The 2014 World Cup will be held in Brazil, and football’s world governing body, FIFA, will decide the 2018 and 2022 hosts on Dec. 2.

The 2018 tournament is tipped to take place in Europe, while the one in 2022 is slanted for Asia, having bids from Japan, Qatar and South Korea.

Visiting FIFA officials also met in the city's Luzhniki stadium with Mayor Yury Luzhkov, who gave them a personal tour of the field.

The 80,000-seat stadium south of the city center is thought to be Russia's only arena that meets FIFA's World Cup requirements.

Analysts say the country will probably have to build 10 football stadiums from scratch and spend billions of dollars to refurbish crumbling infrastructure if it wants to host the World Cup.

Moscow's bid envisages 16 stadiums in 13 cities, assembled in four separate geographical clusters — all situated in European Russia except for one in the Urals city of Yekaterinburg.

The FIFA delegation on Monday visited the site of the new 60,000-seat Zenit stadium under construction in St. Petersburg. From Moscow, the officials will travel to Sochi and Kazan, which both have plans for brand-new arenas.
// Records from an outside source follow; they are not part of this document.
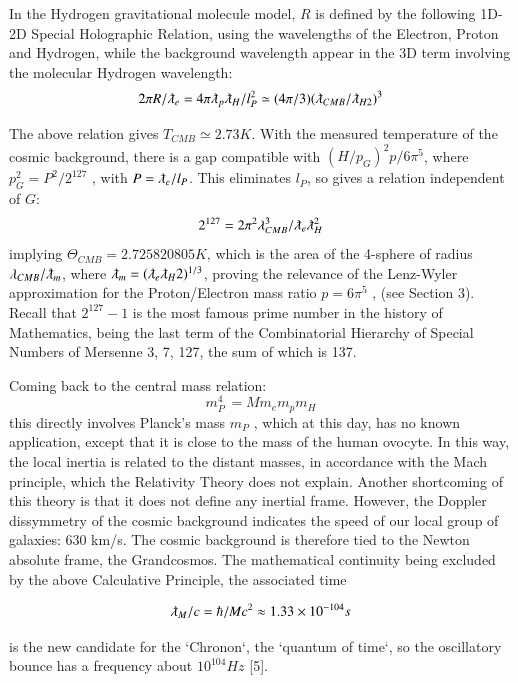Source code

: \documentclass[twoside,draft]{article}
\begin{document}
\begin{sloppypar}
{In the Hydrogen gravitational molecule model, $R$ is defined by the following 1D-2D Special
Holographic Relation, using the wavelengths of the Electron, Proton and Hydrogen, while the background wavelength appear in the 3D term involving the molecular Hydrogen wavelength:
\begin{equation}
2 \pi R/\lambdabar_{e} = 4 \pi \lambdabar_{p} \lambdabar_{H} /l_{P}^2 \simeq (4\pi/3)(\lambdabar_{CMB} /\lambdabar_{H2})^{3}
\end{equation}

The above relation gives $T_{CMB} \simeq 2.73 K$. With the measured temperature of the cosmic
background, there is a gap compatible with $(H/p_G)^2 p/6\pi^5 $, where $p_{G}^{2} = P^{2} /2^{127}$ , with $P = \lambdabar_{e} /l_{P}$. 
This eliminates $l_{P}$, so gives a relation independent of $G$:
$$2^{127} = 2\pi^{2} \lambda_{CMB}^{3} /\lambdabar_{e} \lambdabar_{H}^2$$
implying $\Theta_{CMB} = 2.725820805 K$, which is the area of the 4-sphere of radius $\lambda_{CMB} / \lambdabar_{m}$, where $\lambdabar_{m} = (\lambdabar_{e} \lambdabar_{H} 2 )^{1/3} $, proving the relevance of
the Lenz-Wyler approximation for the Proton/Electron mass ratio $p = 6\pi^{5}$ , (see Section 3). Recall
that $2^{127} - 1$ is the most famous prime number in the history of Mathematics, being the last term of
the Combinatorial Hierarchy of Special Numbers of Mersenne 3, 7, 127, the sum of which is 137.

Coming back to the central mass relation:
\begin{equation}
m_{P}^{4}\, = M m_{e} m_{p} m_{H}
\end{equation}
this directly involves Planck's mass $m_{P}$ , which at this day, has no known application, except
that it is close to the mass of the human ovocyte. In this way, the local inertia is related to the distant
masses, in accordance with the Mach principle, which the Relativity Theory does not explain.
Another shortcoming of this theory is that it does not define any inertial frame. However, the
Doppler dissymmetry of the cosmic background indicates the speed of our local group of galaxies:
630 km/s. The cosmic background is therefore tied to the Newton absolute frame, the Grandcosmos.
The mathematical continuity being excluded by the above Calculative Principle, the associated
time 

$$\lambdabar_{M} /c = \hbar/Mc^2 \approx 1.33 \times 10^{-104}s$$

is the new candidate for the `Chronon`, the `quantum of time`, so the
oscillatory bounce has a frequency about $10^{104}Hz$ [5].

}
\end{sloppypar}
\end{document}
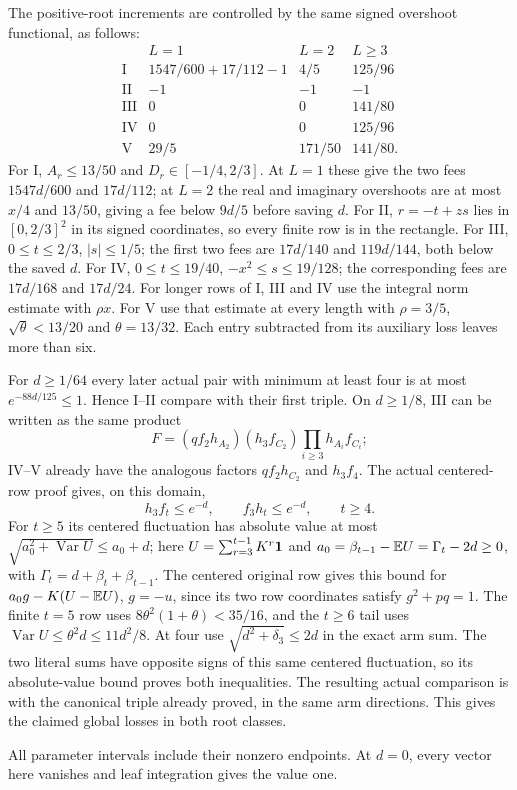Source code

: The positive-root increments are controlled by the same signed
overshoot functional, as follows:
\[
\begin{array}{c|ccc}
 &L=1&L=2&L\ge3\\\hline
 \mathrm I&1547/600+17/112-1&4/5&125/96\\
 \mathrm {II}&-1&-1&-1\\
 \mathrm {III}&0&0&141/80\\
 \mathrm {IV}&0&0&125/96\\
 \mathrm V&29/5&171/50&141/80.
\end{array}
\]
For I, $A_r\le13/50$ and $D_r\in[-1/4,2/3]$.
At $L=1$ these give the two fees $1547d/600$ and $17d/112$;
at $L=2$ the real and imaginary overshoots are at most $x/4$
and $13/50$, giving a fee below $9d/5$ before saving $d$.
For II, $r=-t+zs$ lies in $[0,2/3]^2$ in its signed coordinates,
so every finite row is in the rectangle.
For III, $0\le t\le2/3$, $|s|\le1/5$; the first two fees
are $17d/140$ and $119d/144$, both below the saved $d$.
For IV, $0\le t\le19/40$, $-x^2\le s\le19/128$;
the corresponding fees are $17d/168$ and $17d/24$.
For longer rows of I, III and IV use the integral norm estimate
with $\rho x$. For V use that estimate at every length with
$\rho=3/5$, $\sqrt\theta<13/20$ and $\theta=13/32$.
Each entry subtracted from its auxiliary loss leaves more than six.

For $d\ge1/64$ every later actual pair with minimum at least
four is at most $e^{-88d/125}\le1$. Hence I--II compare with
their first triple. On $d\ge1/8$, III can be written as the
same product
\[
 F=(qf_2h_{A_2})(h_3f_{C_2})\prod_{i\ge3}h_{A_i}f_{C_i};
\]
IV--V already have the analogous factors $qf_2h_{C_2}$ and
$h_3f_4$. The actual centered-row proof gives, on this domain,
\begin{equation}\label{eq:odd-q:high-three-pair}
 h_3f_t\le e^{-d},\qquad f_3h_t\le e^{-d},\qquad t\ge4.
\end{equation}
For $t\ge5$ its centered fluctuation has absolute value at most
$\sqrt{a_0^2+\operatorname{Var}U}\le a_0+d$;
here $U=\sum_{r=3}^{t-1}K^r\one$ and
$a_0=\beta_{t-1}-\E U=\Gamma_t-2d\ge0$, with
$\Gamma_t=d+\beta_t+\beta_{t-1}$.
The centered original row gives this bound for
$a_0g-K(U-\E U)$, $g=-u$, since its two row coordinates satisfy
$g^2+pq=1$. The finite $t=5$ row uses
$8\theta^2(1+\theta)<35/16$, and the $t\ge6$ tail uses
$\operatorname{Var}U\le\theta^2d\le11d^2/8$.
At four use $\sqrt{d^2+\delta_3}\le2d$ in the exact arm sum.
The two literal sums have opposite signs of this same centered
fluctuation, so its absolute-value bound proves both inequalities.
The resulting actual comparison is with the canonical triple
already proved, in the same arm directions. This gives the
claimed global losses in both root classes.

All parameter intervals include their nonzero endpoints.
At $d=0$, every vector here vanishes and leaf integration gives
the value one.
Construction costs for a single stadium are estimated at $70 million to $300 million.

Putin promised on Tuesday that stadium construction would go ahead regardless of whether Russia hosts the World Cup. The stadiums are "just for the development of sports, for the development of football," he said.
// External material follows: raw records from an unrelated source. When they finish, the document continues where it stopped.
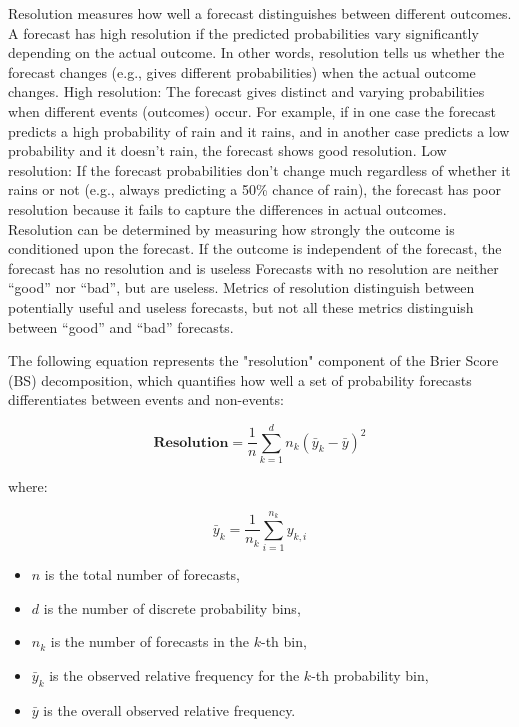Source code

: Resolution measures how well a forecast distinguishes between different outcomes. A forecast has high resolution if the predicted probabilities vary significantly depending on the actual outcome. In other words, resolution tells us whether the forecast changes (e.g., gives different probabilities) when the actual outcome changes.
High resolution: The forecast gives distinct and varying probabilities when different events (outcomes) occur. For example, if in one case the forecast predicts a high probability of rain and it rains, and in another case predicts a low probability and it doesn’t rain, the forecast shows good resolution.
Low resolution: If the forecast probabilities don’t change much regardless of whether it rains or not (e.g., always predicting a 50\% chance of rain), the forecast has poor resolution because it fails to capture the differences in actual outcomes.
Resolution can be determined by measuring how strongly the outcome is conditioned upon the forecast.
If the outcome is independent of the forecast, the forecast has no resolution and is useless
Forecasts with no resolution are neither “good” nor “bad”, but are useless. 
Metrics of resolution distinguish between potentially useful and useless forecasts, but not all these metrics distinguish between “good” and “bad” forecasts.

The following equation represents the "resolution" component of the Brier Score (BS) decomposition, which quantifies how well a set of probability forecasts differentiates between events and non-events:

\begin{equation}
\textbf {Resolution} = \frac{1}{n} \sum_{k=1}^{d} n_k \left( \bar{y}_k - \bar{y} \right)^2
\end{equation}

where:

\begin{equation}
\bar{y}_k = \frac{1}{n_k} \sum_{i=1}^{n_k} y_{k,i}
\end{equation}

\begin{itemize}
    \item $n$ is the total number of forecasts,
    \item $d$ is the number of discrete probability bins,
    \item $n_k$ is the number of forecasts in the $k$-th bin,
    \item $\bar{y}_k$ is the observed relative frequency for the $k$-th probability bin,
    \item $\bar{y}$ is the overall observed relative frequency.
\end{itemize}

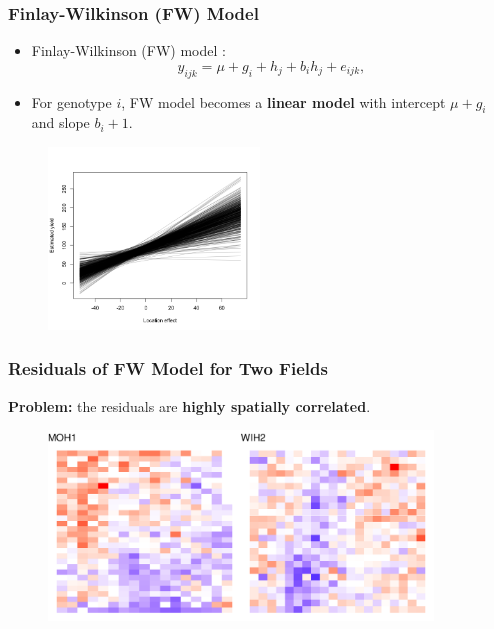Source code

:\documentclass{beamer}
\begin{document}
\begin{frame}
	\frametitle{Finlay-Wilkinson (FW) Model}
	\begin{itemize}
	\item Finlay-Wilkinson (FW) model \citep{finlay1963analysis}: 
	$$y_{ijk} = \mu + g_i + h_j + b_i h_j + e_{ijk},$$
 \item For genotype $i$, FW model becomes a \textbf{linear model} with intercept $\mu + g_i$ and slope $b_i + 1 $.
	\end{itemize}		
		\begin{figure}[H]
		\centering
		\includegraphics[width = 0.5\textwidth]{image8.png}
	\end{figure}
\end{frame}






\begin{frame}
	\frametitle{Residuals of FW Model for Two Fields}
	\textbf{Problem:} the residuals are \textbf{highly spatially correlated}.
	\begin{figure}[H]
		\centering
		\includegraphics[width = 0.91\textwidth]{resid_plot_2.pdf}
	\end{figure}
\end{frame}
\end{document}
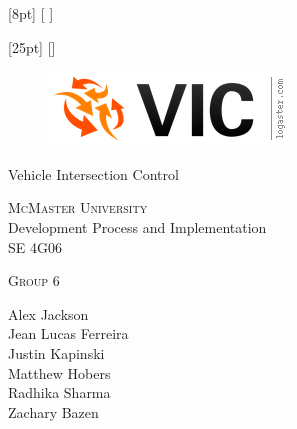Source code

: \documentclass [12pt]{article}
\begin{document}

[8pt]                                               %
{}%
{\contentsmargin{2pt}                               %
     \thecontentslabel {\enspace }  %
    }
{\contentsmargin{0pt}\Large}                        %
{\contentspage} %
[ ] %

[25pt]                                               %
{}%
{\contentsmargin{0pt}                               %
    \thecontentslabel\enspace\enspace%
    }
{\contentsmargin{4pt}\large}                        %
{\contentspage} %
[] %




\begin {center} 
	
	\thispagestyle{empty}
	\vspace*{4.5cm}


	
	\begin {figure}[h!]
		\centering
		\includegraphics [scale = .5, trim={.4cm 0 .8cm 0},clip] {figures/vic_logo.png}
	\end {figure}

	{\fontfamily{\cabinfamily}\selectfont
	\Huge{Vehicle Intersection Control} }
	
	\vspace{1 cm}
	{\LARGE{\textsc{McMaster University}}\\}  \vspace {1cm}
	{\Large Development Process and Implementation\\ \vspace {0.5 cm} SE 4G06}  \vspace {1cm}

		{\large \textsc{Group 6} \\} \vspace{1cm}

	{
		Alex Jackson \\
		Jean Lucas Ferreira \\
		Justin Kapinski\\
		Matthew Hobers\\
		Radhika Sharma\\
		Zachary Bazen}

	

		
	\end{center}
	
\end{document}

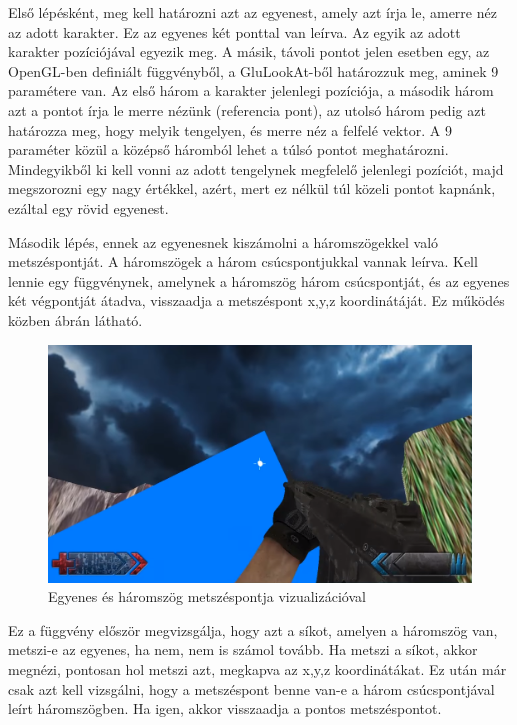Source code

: Első lépésként, meg kell határozni azt az egyenest, amely azt írja le, amerre néz az adott karakter. Ez az egyenes két ponttal van leírva. Az egyik az adott karakter pozíciójával egyezik meg. A másik, távoli pontot jelen esetben egy, az OpenGL-ben definiált függvényből, a GluLookAt-ből határozzuk meg, aminek 9 paramétere van. Az első három a karakter jelenlegi pozíciója, a második három azt a pontot írja le merre nézünk (referencia pont), az utolsó három pedig azt határozza meg, hogy melyik tengelyen, és merre néz a felfelé vektor. A 9 paraméter közül a középső háromból lehet a túlsó pontot  meghatározni. Mindegyikből ki kell vonni az adott tengelynek megfelelő jelenlegi pozíciót, majd megszorozni egy nagy értékkel, azért, mert ez nélkül túl közeli pontot kapnánk, ezáltal egy rövid egyenest.

Második lépés, ennek az egyenesnek kiszámolni a háromszögekkel való metszéspontját. A háromszögek a három csúcspontjukkal vannak leírva. Kell lennie egy függvénynek, amelynek a háromszög három csúcspontját, és az egyenes két végpontját átadva, visszaadja a metszéspont x,y,z koordinátáját. Ez működés közben  ábrán látható.

\begin{figure}[h]
\centering
\includegraphics[scale=0.46]{kepek/one_triangle.png}
\caption{Egyenes és háromszög metszéspontja vizualizációval}
\label{fig:triangle}
\end{figure}

Ez a függvény először megvizsgálja, hogy azt a síkot, amelyen a háromszög van, metszi-e az egyenes, ha nem, nem is számol tovább. Ha metszi a síkot, akkor megnézi, pontosan hol metszi azt, megkapva az x,y,z koordinátákat. Ez után már csak azt kell vizsgálni, hogy a metszéspont benne van-e a három csúcspontjával leírt háromszögben. Ha igen, akkor visszaadja a pontos metszéspontot.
But if Russia gets "this honor," everything will be done in time and according to FIFA's requirements, he said, adding that funds would come from federal and private sources.

First Deputy Prime Minister Igor Shuvalov said earlier this year that private investors would fund most infrastructure projects for the World Cup bid.
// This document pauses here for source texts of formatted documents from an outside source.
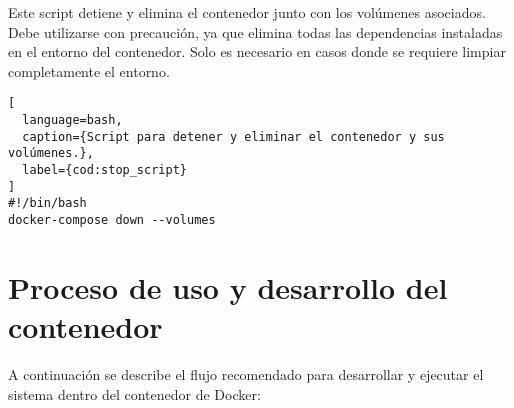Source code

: Este script detiene y elimina el contenedor junto con los volúmenes asociados. Debe utilizarse con precaución, ya que elimina todas las dependencias instaladas en el entorno del contenedor. Solo es necesario en casos donde se requiere limpiar completamente el entorno.

\begin{lstlisting}[
  language=bash,
  caption={Script para detener y eliminar el contenedor y sus volúmenes.},
  label={cod:stop_script}
]
#!/bin/bash
docker-compose down --volumes
\end{lstlisting}

\section{Proceso de uso y desarrollo del contenedor}

A continuación se describe el flujo recomendado para desarrollar y ejecutar el sistema dentro del contenedor de Docker:

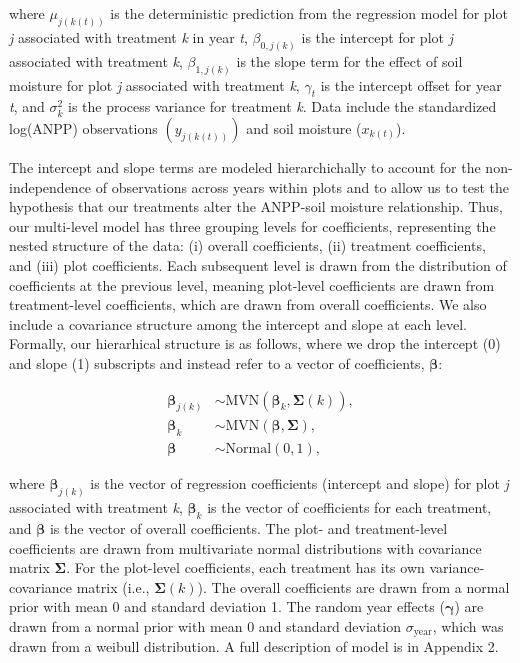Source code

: \documentclass[fleqn,10pt,lineno]{wlpeerj} %
\begin{document}
\noindent{}where \(\mu_{j(k(t))}\) is the deterministic prediction from
the regression model for plot \emph{j} associated with treatment
\emph{k} in year \emph{t}, \(\beta_{0,j(k)}\) is the intercept for plot
\emph{j} associated with treatment \emph{k}, \(\beta_{1,j(k)}\) is the
slope term for the effect of soil moisture for plot \emph{j} associated
with treatment \emph{k}, \(\gamma_t\) is the intercept offset for year
\emph{t}, and \(\sigma^2_k\) is the process variance for treatment
\emph{k}. Data include the standardized log(ANPP) observations
\(\left( y_{j(k(t))} \right)\) and soil moisture (\(x_{k(t)}\)).

The intercept and slope terms are modeled hierarchichally to account for
the non-independence of observations across years within plots and to
allow us to test the hypothesis that our treatments alter the ANPP-soil
moisture relationship. Thus, our multi-level model has three grouping
levels for coefficients, representing the nested structure of the data:
(i) overall coefficients, (ii) treatment coefficients, and (iii) plot
coefficients. Each subsequent level is drawn from the distribution of
coefficients at the previous level, meaning plot-level coefficients are
drawn from treatment-level coefficients, which are drawn from overall
coefficients. We also include a covariance structure among the intercept
and slope at each level. Formally, our hierarhical structure is as
follows, where we drop the intercept (0) and slope (1) subscripts and
instead refer to a vector of coefficients, \(\boldsymbol{\beta}\):

\vspace{-1em}

\begin{align}
\boldsymbol{\beta}_{j(k)} &\sim \text{MVN} \left( \boldsymbol{\beta}_k, \boldsymbol{\Sigma}(k) \right), \\
\boldsymbol{\beta}_{k} &\sim \text{MVN} \left( \boldsymbol{\beta}, \boldsymbol{\Sigma}  \right), \\
\boldsymbol{\beta} &\sim \text{Normal} \left( 0, 1 \right),
\end{align}

\noindent{}where \(\boldsymbol{\beta}_{j(k)}\) is the vector of
regression coefficients (intercept and slope) for plot \emph{j}
associated with treatment \emph{k}, \(\boldsymbol{\beta}_{k}\) is the
vector of coefficients for each treatment, and \(\boldsymbol{\beta}\) is
the vector of overall coefficients. The plot- and treatment-level
coefficients are drawn from multivariate normal distributions with
covariance matrix \(\boldsymbol{\Sigma}\). For the plot-level
coefficients, each treatment has its own variance-covariance matrix
(i.e., \(\boldsymbol{\Sigma}(k)\)). The overall coefficients are drawn
from a normal prior with mean 0 and standard deviation 1. The random
year effects (\(\boldsymbol{\gamma}\)) are drawn from a normal prior
with mean 0 and standard deviation \(\sigma_{\text{year}}\), which was
drawn from a weibull distribution. A full description of model is in
Appendix 2.
\end{document}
Andreas Herren, a spokesman for Russia's bid, would not specify any figures but said it might be cheaper to build stadiums from scratch than refurbish existing ones.

The biggest plus for the bid is the comprehensive guarantees given by Putin personally and the fact that Eastern Europe has never hosted the World Cup before, Herren told The Moscow Times. "This is virgin territory for FIFA," he said.

All other European bidders have hosted a World Cup before.

Putin's personal weight has proven a winning strategy before. His English-speaking part in Sochi's presentation to International Olympic Committee members in 2007 was judged crucial in swinging votes for the city's winning bid for the 2014 Winter Games.

British Prime Minister David Cameron has said he cannot meet the FIFA delegation personally when it travels to London next week because he will be on vacation.

With more than 26 billion television viewers globally, the World Cup is far bigger than the Winter Olympics, which have between 4 billion and 6 billion viewers, Herren said.

President Dmitry Medvedev, who is on a working vacation in Sochi this week, is expected to meet with the FIFA officials.

Analysts said Russia's chances were high given FIFA's preference for giving the World Cup to developing football nations rather than developed ones, including its decision to award this year's cup to South Africa.

"They are trying to go into countries that looked totally hopeless a few years ago," said Alexander Rahr, a Russia expert at the German Council on Foreign Relations.

Russia, he said, offered a key geographical position in being both an Asian and a European country. "They can be the bridge to Asia," he said by telephone from Berlin.

The lack of infrastructure might be Russia's "weakest point," but the ensuing investments could boost the economy by up to 1.5 percent, said Nikolai Podguzov, an analyst with Renaissance Capital, an investment bank.

"The impact on gross domestic product could be between an additional 0.5 and 1.5 points," he said, adding that it would contribute to economic diversification and stability.

But Georgy Bovt, a co-leader of the opposition Right Cause party, warned that many of the stadiums built for a successful World Cup bid might end up left idle after the games were over.

He said construction for the 1980 Summer Olympics in Moscow had been on such a grand scale that no major sports construction occurred in the Soviet Union for years afterward.

He also said the World Cup bid showed that the government was unable to modernize the economy from within.

"It is typical for Russia that it needs external stimulus for reform," Bovt said.